Solana is not EVM-compatible. It runs on an entirely different architecture — its own virtual machine (the Sealevel runtime), a different address format, a different consensus mechanism (Proof of History combined with Proof of Stake), and a completely distinct transaction structure. MetaMask has no native ability to read Solana addresses, sign Solana transactions, or interact with Solana programs.
This means you cannot add Solana to MetaMask the same way you add a custom RPC network. There is no Solana network ID you can plug into MetaMask's "Add Network" screen that will make this work.
What People Actually Mean When They Search This
There are a few different goals someone might have when looking up how to add Solana to MetaMask:
- Holding SOL in MetaMask — wanting to store Solana's native token in the MetaMask wallet interface
- Connecting to Solana dApps — wanting to use MetaMask to interact with DeFi protocols or NFT platforms on Solana
- Bridging assets between Ethereum and Solana — moving tokens across chains using MetaMask as one endpoint
- Using wrapped SOL on an EVM chain — holding a tokenized version of SOL that lives on an Ethereum-compatible network
Each of these goals has a different answer, and conflating them leads to a lot of confusion.
The MetaMask Snaps Option 🔌
MetaMask introduced Snaps — a plugin system that allows third-party developers to extend MetaMask's functionality beyond EVM chains. Some Snaps are designed to add support for non-EVM networks, including Solana.
With a Solana-compatible Snap installed, MetaMask can theoretically generate Solana addresses, sign Solana transactions, and interact with Solana-based dApps — all within the MetaMask interface.
Key variables to understand here:
- Snaps are developed by third parties, not MetaMask itself — the security model is different from MetaMask's core wallet
- Snap availability and functionality depends on which Snaps have been published and audited at any given time
- Browser compatibility matters — MetaMask Snaps work in the browser extension version, not the mobile app in the same way
- Your comfort level with third-party extensions and their associated permissions is a genuine factor
This is a real path forward for some users, but it requires more due diligence than adding a standard EVM network.
Wrapped SOL on EVM Chains
If your goal is simply to gain exposure to Solana's price within MetaMask without actually using the Solana network, wrapped or bridged SOL tokens exist on EVM chains. For example:
| Token | Network | What It Represents |
|---|---|---|
| Wrapped SOL (Portal) | Ethereum / BNB Chain | SOL bridged via Wormhole |
| SOL (various bridges) | Polygon, Arbitrum | Bridged SOL on L2s |
These tokens can be added to MetaMask as custom tokens by importing the contract address for the relevant network. This is something MetaMask handles natively — but you're holding a wrapped asset, not actual SOL on the Solana blockchain. That distinction matters for things like staking, using Solana dApps, or withdrawing to a Solana-native wallet.

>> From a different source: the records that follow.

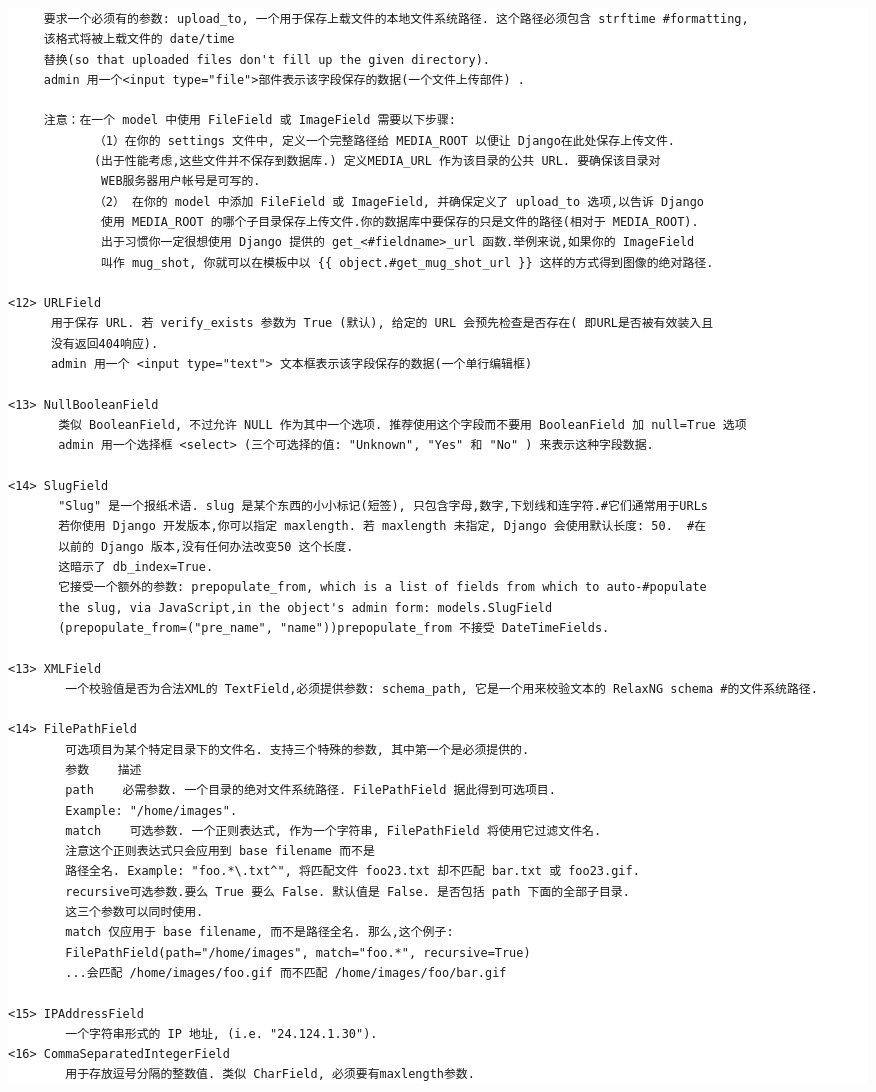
 ```
     要求一个必须有的参数: upload_to, 一个用于保存上载文件的本地文件系统路径. 这个路径必须包含 strftime #formatting,
     该格式将被上载文件的 date/time
     替换(so that uploaded files don't fill up the given directory).
     admin 用一个<input type="file">部件表示该字段保存的数据(一个文件上传部件) .
 
     注意：在一个 model 中使用 FileField 或 ImageField 需要以下步骤:
            （1）在你的 settings 文件中, 定义一个完整路径给 MEDIA_ROOT 以便让 Django在此处保存上传文件.
            (出于性能考虑,这些文件并不保存到数据库.) 定义MEDIA_URL 作为该目录的公共 URL. 要确保该目录对
             WEB服务器用户帐号是可写的.
            （2） 在你的 model 中添加 FileField 或 ImageField, 并确保定义了 upload_to 选项,以告诉 Django
             使用 MEDIA_ROOT 的哪个子目录保存上传文件.你的数据库中要保存的只是文件的路径(相对于 MEDIA_ROOT).
             出于习惯你一定很想使用 Django 提供的 get_<#fieldname>_url 函数.举例来说,如果你的 ImageField
             叫作 mug_shot, 你就可以在模板中以 {{ object.#get_mug_shot_url }} 这样的方式得到图像的绝对路径.
 
<12> URLField
      用于保存 URL. 若 verify_exists 参数为 True (默认), 给定的 URL 会预先检查是否存在( 即URL是否被有效装入且
      没有返回404响应).
      admin 用一个 <input type="text"> 文本框表示该字段保存的数据(一个单行编辑框)
 
<13> NullBooleanField
       类似 BooleanField, 不过允许 NULL 作为其中一个选项. 推荐使用这个字段而不要用 BooleanField 加 null=True 选项
       admin 用一个选择框 <select> (三个可选择的值: "Unknown", "Yes" 和 "No" ) 来表示这种字段数据.
 
<14> SlugField
       "Slug" 是一个报纸术语. slug 是某个东西的小小标记(短签), 只包含字母,数字,下划线和连字符.#它们通常用于URLs
       若你使用 Django 开发版本,你可以指定 maxlength. 若 maxlength 未指定, Django 会使用默认长度: 50.  #在
       以前的 Django 版本,没有任何办法改变50 这个长度.
       这暗示了 db_index=True.
       它接受一个额外的参数: prepopulate_from, which is a list of fields from which to auto-#populate
       the slug, via JavaScript,in the object's admin form: models.SlugField
       (prepopulate_from=("pre_name", "name"))prepopulate_from 不接受 DateTimeFields.
 
<13> XMLField
        一个校验值是否为合法XML的 TextField,必须提供参数: schema_path, 它是一个用来校验文本的 RelaxNG schema #的文件系统路径.
 
<14> FilePathField
        可选项目为某个特定目录下的文件名. 支持三个特殊的参数, 其中第一个是必须提供的.
        参数    描述
        path    必需参数. 一个目录的绝对文件系统路径. FilePathField 据此得到可选项目.
        Example: "/home/images".
        match    可选参数. 一个正则表达式, 作为一个字符串, FilePathField 将使用它过滤文件名. 
        注意这个正则表达式只会应用到 base filename 而不是
        路径全名. Example: "foo.*\.txt^", 将匹配文件 foo23.txt 却不匹配 bar.txt 或 foo23.gif.
        recursive可选参数.要么 True 要么 False. 默认值是 False. 是否包括 path 下面的全部子目录.
        这三个参数可以同时使用.
        match 仅应用于 base filename, 而不是路径全名. 那么,这个例子:
        FilePathField(path="/home/images", match="foo.*", recursive=True)
        ...会匹配 /home/images/foo.gif 而不匹配 /home/images/foo/bar.gif
 
<15> IPAddressField
        一个字符串形式的 IP 地址, (i.e. "24.124.1.30").
<16> CommaSeparatedIntegerField
        用于存放逗号分隔的整数值. 类似 CharField, 必须要有maxlength参数.
```
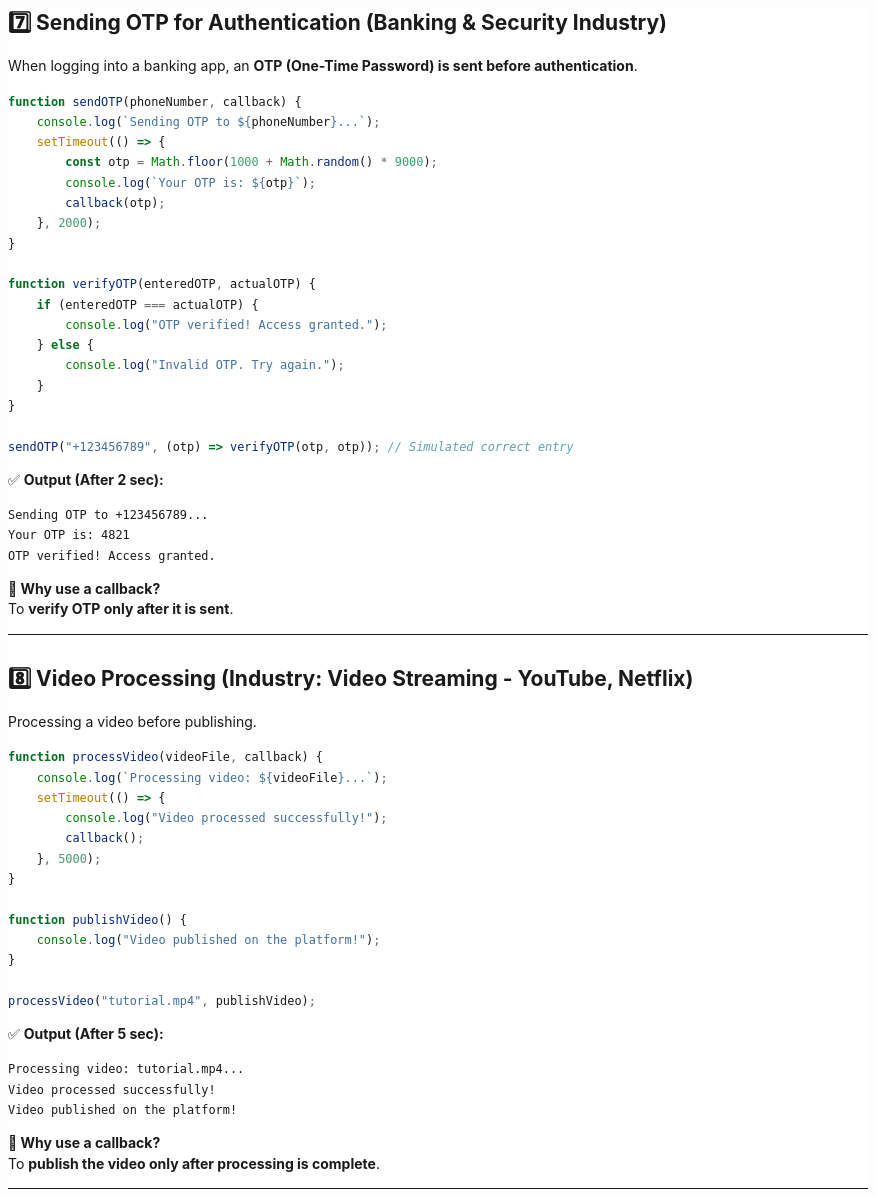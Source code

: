 
## **7️⃣ Sending OTP for Authentication (Banking & Security Industry)**
When logging into a banking app, an **OTP (One-Time Password) is sent before authentication**.

```js
function sendOTP(phoneNumber, callback) {
    console.log(`Sending OTP to ${phoneNumber}...`);
    setTimeout(() => {
        const otp = Math.floor(1000 + Math.random() * 9000);
        console.log(`Your OTP is: ${otp}`);
        callback(otp);
    }, 2000);
}

function verifyOTP(enteredOTP, actualOTP) {
    if (enteredOTP === actualOTP) {
        console.log("OTP verified! Access granted.");
    } else {
        console.log("Invalid OTP. Try again.");
    }
}

sendOTP("+123456789", (otp) => verifyOTP(otp, otp)); // Simulated correct entry
```
✅ **Output (After 2 sec):**  
```
Sending OTP to +123456789...
Your OTP is: 4821
OTP verified! Access granted.
```
**📝 Why use a callback?**  
To **verify OTP only after it is sent**.

---

## **8️⃣ Video Processing (Industry: Video Streaming - YouTube, Netflix)**
Processing a video before publishing.

```js
function processVideo(videoFile, callback) {
    console.log(`Processing video: ${videoFile}...`);
    setTimeout(() => {
        console.log("Video processed successfully!");
        callback();
    }, 5000);
}

function publishVideo() {
    console.log("Video published on the platform!");
}

processVideo("tutorial.mp4", publishVideo);
```
✅ **Output (After 5 sec):**  
```
Processing video: tutorial.mp4...
Video processed successfully!
Video published on the platform!
```
**📝 Why use a callback?**  
To **publish the video only after processing is complete**.

---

Using a Dedicated Solana Wallet Instead
For users who primarily want to interact with the Solana ecosystem — its DeFi protocols, NFT marketplaces, or token swaps — the more reliable path is a Solana-native wallet. Wallets like Phantom, Solflare, and Backpack are built specifically for Solana's architecture and connect directly to Solana dApps without workarounds.
Many users who work across both ecosystems maintain two separate wallets: MetaMask for Ethereum and EVM-compatible chains, and a Solana-native wallet for the Solana ecosystem. Cross-chain bridges can then move value between the two environments when needed.
The Variables That Determine Your Best Path 🧩
Whether the Snaps route, the wrapped token route, or a separate Solana wallet makes more sense depends on factors specific to your situation:
- How frequently you use Solana dApps — occasional use versus daily DeFi activity shifts the calculus significantly
- Your security preferences — adding third-party Snaps introduces a different trust surface than using an audited standalone wallet
- Which device and browser you're on — Snaps have different support levels across platforms
- Whether you need native SOL — for staking or validator rewards, wrapped versions won't work
- Your existing wallet setup — someone already deep in the Ethereum ecosystem has different priorities than someone just starting out
The technical limitation between MetaMask and Solana isn't going away at the core level — Solana's architecture is simply too different. What changes is how that gap gets bridged, and those options carry different tradeoffs in security, convenience, and functionality depending on what you're actually trying to do.